So is there any on-going development to better manage these locked-in ALGOs whenever a user is opting into a smart contract or defi app within the network? I assume it will only get worse as people opt-in to more contracts in this growing ecosystem by the way it’s currently managed (or really, not managed at all).
This is a weird hassle, since the opt-in fees are never large enough to be critical, but annoying enough to deter away from potentially using the ALGO asset when someone needs to manage and transfer it quickly (really defeating the purpose here of using blockchain tech imho). Instead, people have to pause the transfer process by having to sign into each dapp and opt-out one by one, so you can withdraw i.e. 100 ALGOs instead of 97.36 ALGOs. At the very least, there should be an indicator or notifier of sort in our wallet/one single platform which we can easily tell what our true balance is with and without the locked-in ALGOs, so users can transfer the adequate amount seamlessly.
Kind of ridiculous you are forcing users to keep track of this manually on each dapp platform’s end and making transactions fail.
I have yet to come across this issue when I participate in defi apps from other blockchains - why does Algorand require users to lock-in their ALGOs like this?
Appreciate the attached concise explanation! I actually didn’t know ETH has similar system except the fee is never returned (I assume this is same for other PoS consensus protocols too?), whereas Algorand does return it. That is one big fat point I/Algo community can highlight whenever this topic comes up in future.
And yes, it will be downright embarrassing(!) if we fail to transfer assets within Algorand network after boasting how game-changing it will be due to this pitiful, small hiccup in user experience.
I believe it was you who I talked to last time about this opted-in smart contract fees. And you gave me an example of how ETH network technically has this smart contract fee built into the gas fees(?) and alike blockchains. It’s just that Algorand is transparent enough to actually allow you to take this back once you opt-out and let you see the amount, not necessarily that Algorand is trying to make things difficult on purpose here operational-wise.

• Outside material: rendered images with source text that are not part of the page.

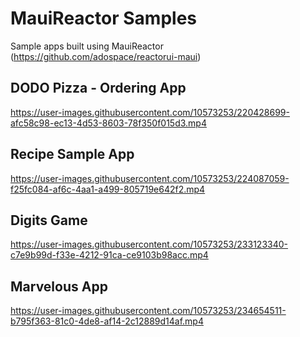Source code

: # MauiReactor Samples
Sample apps built using MauiReactor (https://github.com/adospace/reactorui-maui)

## DODO Pizza - Ordering App


https://user-images.githubusercontent.com/10573253/220428699-afc58c98-ec13-4d53-8603-78f350f015d3.mp4

## Recipe Sample App


https://user-images.githubusercontent.com/10573253/224087059-f25fc084-af6c-4aa1-a499-805719e642f2.mp4

## Digits Game


https://user-images.githubusercontent.com/10573253/233123340-c7e9b99d-f33e-4212-91ca-ce9103b98acc.mp4

## Marvelous App


https://user-images.githubusercontent.com/10573253/234654511-b795f363-81c0-4de8-af14-2c12889d14af.mp4

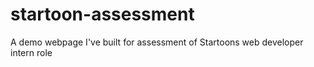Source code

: # startoon-assessment
A demo webpage I've built for assessment of Startoons web developer intern role
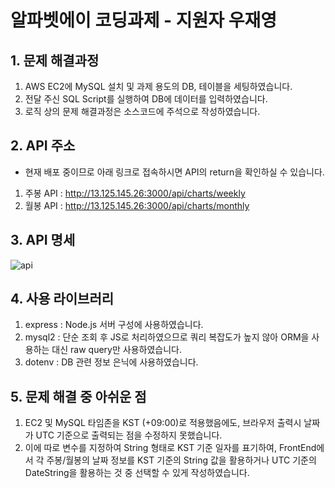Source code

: # 알파벳에이 코딩과제 - 지원자 우재영


## 1. 문제 해결과정

1) AWS EC2에 MySQL 설치 및 과제 용도의 DB, 테이블을 세팅하였습니다.
2) 전달 주신 SQL Script를 실행하여 DB에 데이터를 입력하였습니다.
3) 로직 상의 문제 해결과정은 소스코드에 주석으로 작성하였습니다. 


## 2. API 주소 

* 현재 배포 중이므로 아래 링크로 접속하시면 API의 return을 확인하실 수 있습니다. 

1) 주봉 API : http://13.125.145.26:3000/api/charts/weekly
2) 월봉 API : http://13.125.145.26:3000/api/charts/monthly


## 3. API 명세

![api](https://user-images.githubusercontent.com/99331753/187027671-3275846c-8d6a-46f1-88ac-c6a73116e1f1.jpg)


## 4. 사용 라이브러리

1) express : Node.js 서버 구성에 사용하였습니다. 
2) mysql2 : 단순 조회 후 JS로 처리하였으므로 쿼리 복잡도가 높지 않아 ORM을 사용하는 대신 raw query만 사용하였습니다.
3) dotenv : DB 관련 정보 은닉에 사용하였습니다.


## 5. 문제 해결 중 아쉬운 점

1) EC2 및 MySQL 타임존을 KST (+09:00)로 적용했음에도, 브라우저 출력시 날짜가 UTC 기준으로 출력되는 점을 수정하지 못했습니다.
2) 이에 따로 변수를 지정하여 String 형태로 KST 기준 일자를 표기하여, FrontEnd에서 각 주봉/월봉의 날짜 정보를 KST 기준의 String 값을 활용하거나 UTC 기준의 DateString을 활용하는 것 중 선택할 수 있게 작성하였습니다.

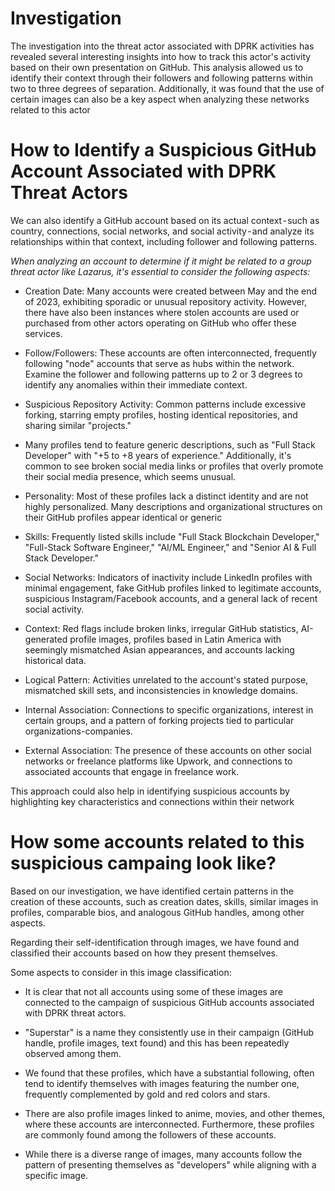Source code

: # Investigation

The investigation into the threat actor associated with DPRK activities has revealed several interesting insights into how to track this actor's activity based on their own presentation on GitHub. This analysis allowed us to identify their context through their followers and following patterns within two to three degrees of separation. Additionally, it was found that the use of certain images can also be a key aspect when analyzing these networks related to this actor

# How to Identify a Suspicious GitHub Account Associated with DPRK Threat Actors
We can also identify a GitHub account based on its actual context - such as country, connections, social networks, and social activity - and analyze its relationships within that context, including follower and following patterns.

*When analyzing an account to determine if it might be related to a group threat actor like Lazarus, it's essential to consider the following aspects:*

- Creation Date: Many accounts were created between May and the end of 2023, exhibiting sporadic or unusual repository activity. However, there have also been instances where stolen accounts are used or purchased from other actors operating on GitHub who offer these services.
  
- Follow/Followers: These accounts are often interconnected, frequently following "node" accounts that serve as hubs within the network. Examine the follower and following patterns up to 2 or 3 degrees to identify any anomalies within their immediate context.
  
- Suspicious Repository Activity: Common patterns include excessive forking, starring empty profiles, hosting identical repositories, and sharing similar "projects."
  
- Many profiles tend to feature generic descriptions, such as "Full Stack Developer" with "+5 to +8 years of experience." Additionally, it's common to see broken social media links or profiles that overly promote their social media presence, which seems unusual.
  
- Personality: Most of these profiles lack a distinct identity and are not highly personalized. Many descriptions and organizational structures on their GitHub profiles appear identical or generic
  
- Skills: Frequently listed skills include "Full Stack Blockchain Developer," "Full-Stack Software Engineer," "AI/ML Engineer," and "Senior AI & Full Stack Developer."
  
- Social Networks: Indicators of inactivity include LinkedIn profiles with minimal engagement, fake GitHub profiles linked to legitimate accounts, suspicious Instagram/Facebook accounts, and a general lack of recent social activity.
  
- Context: Red flags include broken links, irregular GitHub statistics, AI-generated profile images, profiles based in Latin America with seemingly mismatched Asian appearances, and accounts lacking historical data.
  
- Logical Pattern: Activities unrelated to the account's stated purpose, mismatched skill sets, and inconsistencies in knowledge domains.
  
- Internal Association: Connections to specific organizations, interest in certain groups, and a pattern of forking projects tied to particular organizations-companies.
  
- External Association: The presence of these accounts on other social networks or freelance platforms like Upwork, and connections to associated accounts that engage in freelance work.

This approach could also help in identifying suspicious accounts by highlighting key characteristics and connections within their network

# How some accounts related to this suspicious campaing look like? 

Based on our investigation, we have identified certain patterns in the creation of these accounts, such as creation dates, skills, similar images in profiles, comparable bios, and analogous GitHub handles, among other aspects. 

Regarding their self-identification through images, we have found and classified their accounts based on how they present themselves.

Some aspects to consider in this image classification:

- It is clear that not all accounts using some of these images are connected to the campaign of suspicious GitHub accounts associated with DPRK threat actors.
  
- "Superstar" is a name they consistently use in their campaign (GitHub handle, profile images, text found) and this has been repeatedly observed among them.
  
- We found that these profiles, which have a substantial following, often tend to identify themselves with images featuring the number one, frequently complemented by gold and red colors and stars.
  
- There are also profile images linked to anime, movies, and other themes, where these accounts are interconnected. Furthermore, these profiles are commonly found among the followers of these accounts.
  
- While there is a diverse range of images, many accounts follow the pattern of presenting themselves as "developers" while aligning with a specific image.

Can you please point me to any docs I can read into more about this? Having hard time what to actually search on Google to pop them up.
Maybe Algorand Foundation should develop better toolings for people to entre in defi more safely and efficiently before trying to force native $ALGO governors to unprotected sub-market through a 3-month proposal of one option (measure b is literally just “keep in status quo”, which translates to NO). I’m honestly disappointed in their leadership as they’re seemingly failing to see the big pictures here.